WORK INSTRUCTIONS
Please output the section of the listing below that opens with the line containing "von 344 Mio." and closes with the line containing "Art der Ausgaben", exactly and with nothing else.

SUPPLIED RECORDS

***

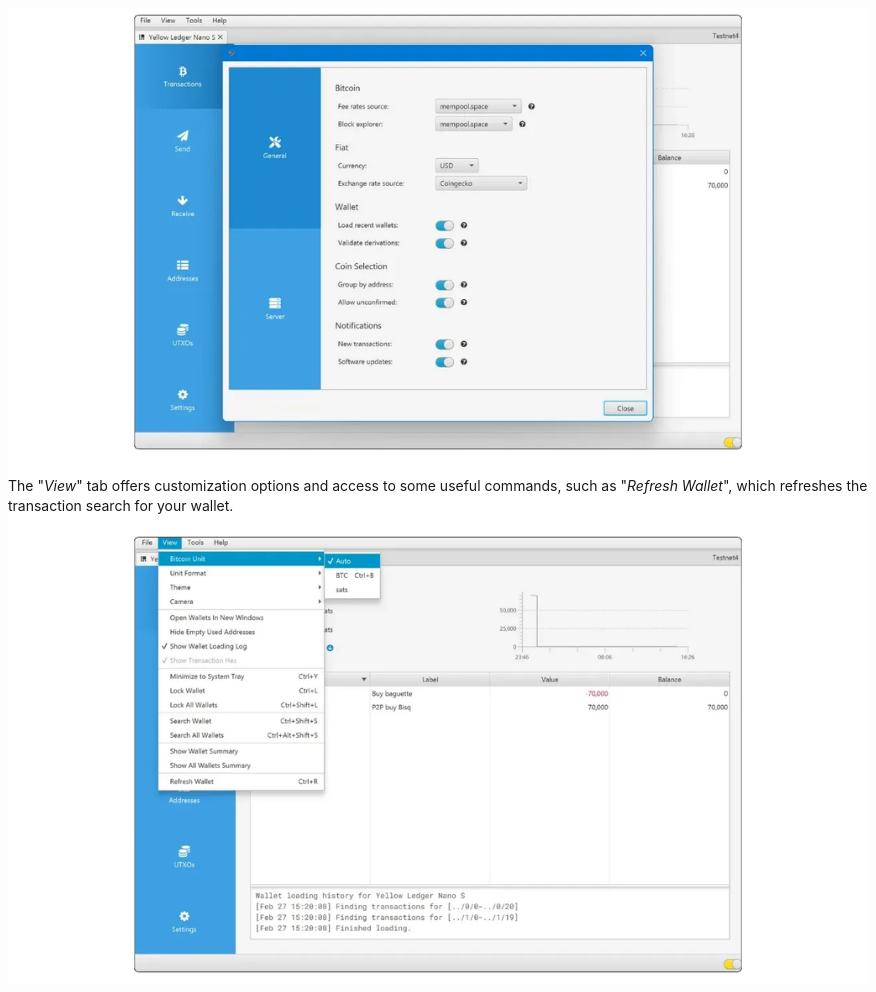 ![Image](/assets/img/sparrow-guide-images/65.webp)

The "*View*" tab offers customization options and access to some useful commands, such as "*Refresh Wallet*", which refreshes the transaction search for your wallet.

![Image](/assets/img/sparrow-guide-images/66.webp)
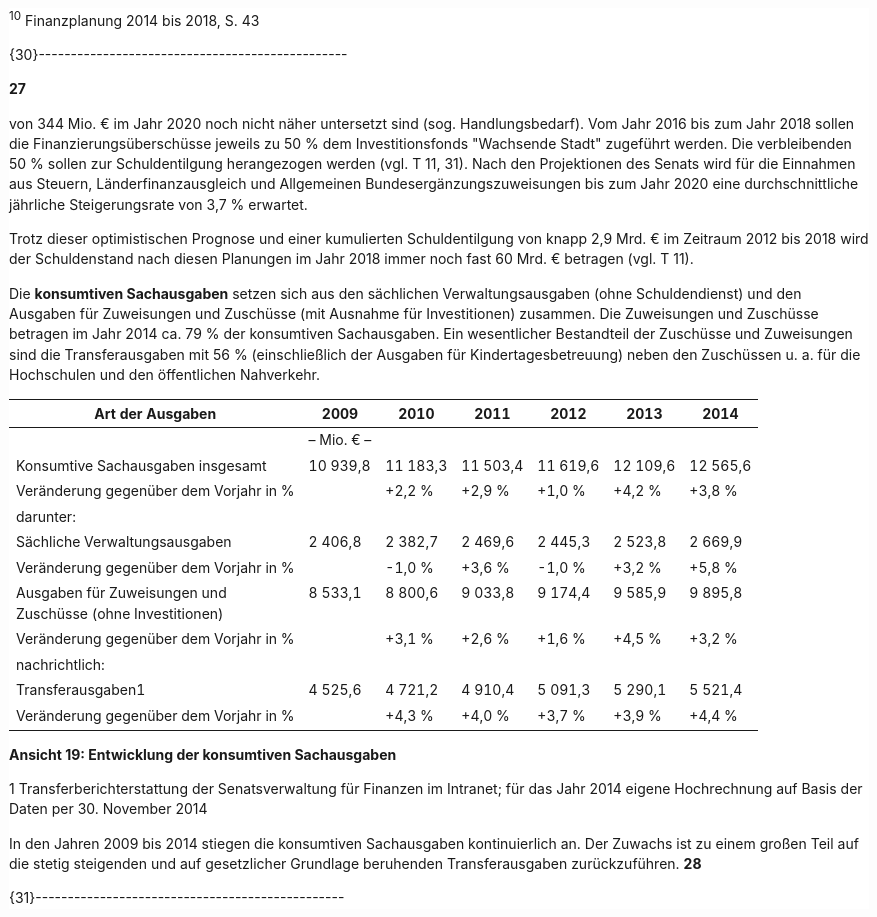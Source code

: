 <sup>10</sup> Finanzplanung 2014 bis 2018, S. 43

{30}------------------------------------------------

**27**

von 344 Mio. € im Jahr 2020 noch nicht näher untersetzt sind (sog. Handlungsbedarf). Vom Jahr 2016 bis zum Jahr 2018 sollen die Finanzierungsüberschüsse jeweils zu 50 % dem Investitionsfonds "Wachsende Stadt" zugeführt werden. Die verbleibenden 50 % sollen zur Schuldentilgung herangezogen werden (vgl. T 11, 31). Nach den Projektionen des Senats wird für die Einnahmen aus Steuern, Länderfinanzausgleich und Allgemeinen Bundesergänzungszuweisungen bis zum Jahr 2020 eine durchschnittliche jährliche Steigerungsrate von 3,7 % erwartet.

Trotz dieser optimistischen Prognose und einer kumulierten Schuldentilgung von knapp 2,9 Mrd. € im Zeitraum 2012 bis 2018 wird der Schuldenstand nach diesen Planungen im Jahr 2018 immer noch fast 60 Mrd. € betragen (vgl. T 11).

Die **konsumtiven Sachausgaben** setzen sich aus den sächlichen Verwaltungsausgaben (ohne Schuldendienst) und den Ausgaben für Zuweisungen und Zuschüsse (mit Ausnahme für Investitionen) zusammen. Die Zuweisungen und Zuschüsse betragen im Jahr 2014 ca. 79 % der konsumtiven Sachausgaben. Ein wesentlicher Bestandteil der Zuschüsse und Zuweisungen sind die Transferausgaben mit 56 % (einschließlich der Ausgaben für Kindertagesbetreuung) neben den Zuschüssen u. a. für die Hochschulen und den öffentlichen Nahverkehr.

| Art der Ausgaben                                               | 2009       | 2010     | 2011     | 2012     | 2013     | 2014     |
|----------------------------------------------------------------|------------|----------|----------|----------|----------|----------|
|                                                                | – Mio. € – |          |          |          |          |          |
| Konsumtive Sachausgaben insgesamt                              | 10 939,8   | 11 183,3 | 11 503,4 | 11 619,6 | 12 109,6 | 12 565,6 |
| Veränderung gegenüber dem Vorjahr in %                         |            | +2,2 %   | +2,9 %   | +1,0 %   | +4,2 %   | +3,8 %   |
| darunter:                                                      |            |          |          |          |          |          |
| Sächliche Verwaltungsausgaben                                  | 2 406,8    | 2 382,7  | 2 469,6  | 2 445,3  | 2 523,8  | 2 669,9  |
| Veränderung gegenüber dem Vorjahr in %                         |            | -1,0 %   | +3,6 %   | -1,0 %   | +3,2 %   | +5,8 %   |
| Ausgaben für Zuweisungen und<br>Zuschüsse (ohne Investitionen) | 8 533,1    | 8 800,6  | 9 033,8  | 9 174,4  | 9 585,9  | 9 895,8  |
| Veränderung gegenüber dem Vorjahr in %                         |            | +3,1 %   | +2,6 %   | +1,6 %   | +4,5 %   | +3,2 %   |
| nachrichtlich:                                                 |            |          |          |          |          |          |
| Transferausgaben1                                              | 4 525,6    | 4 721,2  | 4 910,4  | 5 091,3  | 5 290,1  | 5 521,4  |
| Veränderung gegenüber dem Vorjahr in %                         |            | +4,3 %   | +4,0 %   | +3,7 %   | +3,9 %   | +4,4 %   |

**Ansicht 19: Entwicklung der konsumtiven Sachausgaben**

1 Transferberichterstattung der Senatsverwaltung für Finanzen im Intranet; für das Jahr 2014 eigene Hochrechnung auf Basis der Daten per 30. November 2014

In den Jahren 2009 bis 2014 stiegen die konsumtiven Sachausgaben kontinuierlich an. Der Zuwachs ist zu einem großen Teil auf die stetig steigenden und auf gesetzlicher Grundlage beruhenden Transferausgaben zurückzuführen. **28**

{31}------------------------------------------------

***

ANSWER BOX
von 344 Mio. € im Jahr 2020 noch nicht näher untersetzt sind (sog. Handlungsbedarf). Vom Jahr 2016 bis zum Jahr 2018 sollen die Finanzierungsüberschüsse jeweils zu 50 % dem Investitionsfonds "Wachsende Stadt" zugeführt werden. Die verbleibenden 50 % sollen zur Schuldentilgung herangezogen werden (vgl. T 11, 31). Nach den Projektionen des Senats wird für die Einnahmen aus Steuern, Länderfinanzausgleich und Allgemeinen Bundesergänzungszuweisungen bis zum Jahr 2020 eine durchschnittliche jährliche Steigerungsrate von 3,7 % erwartet.

Trotz dieser optimistischen Prognose und einer kumulierten Schuldentilgung von knapp 2,9 Mrd. € im Zeitraum 2012 bis 2018 wird der Schuldenstand nach diesen Planungen im Jahr 2018 immer noch fast 60 Mrd. € betragen (vgl. T 11).

Die **konsumtiven Sachausgaben** setzen sich aus den sächlichen Verwaltungsausgaben (ohne Schuldendienst) und den Ausgaben für Zuweisungen und Zuschüsse (mit Ausnahme für Investitionen) zusammen. Die Zuweisungen und Zuschüsse betragen im Jahr 2014 ca. 79 % der konsumtiven Sachausgaben. Ein wesentlicher Bestandteil der Zuschüsse und Zuweisungen sind die Transferausgaben mit 56 % (einschließlich der Ausgaben für Kindertagesbetreuung) neben den Zuschüssen u. a. für die Hochschulen und den öffentlichen Nahverkehr.

| Art der Ausgaben                                               | 2009       | 2010     | 2011     | 2012     | 2013     | 2014     |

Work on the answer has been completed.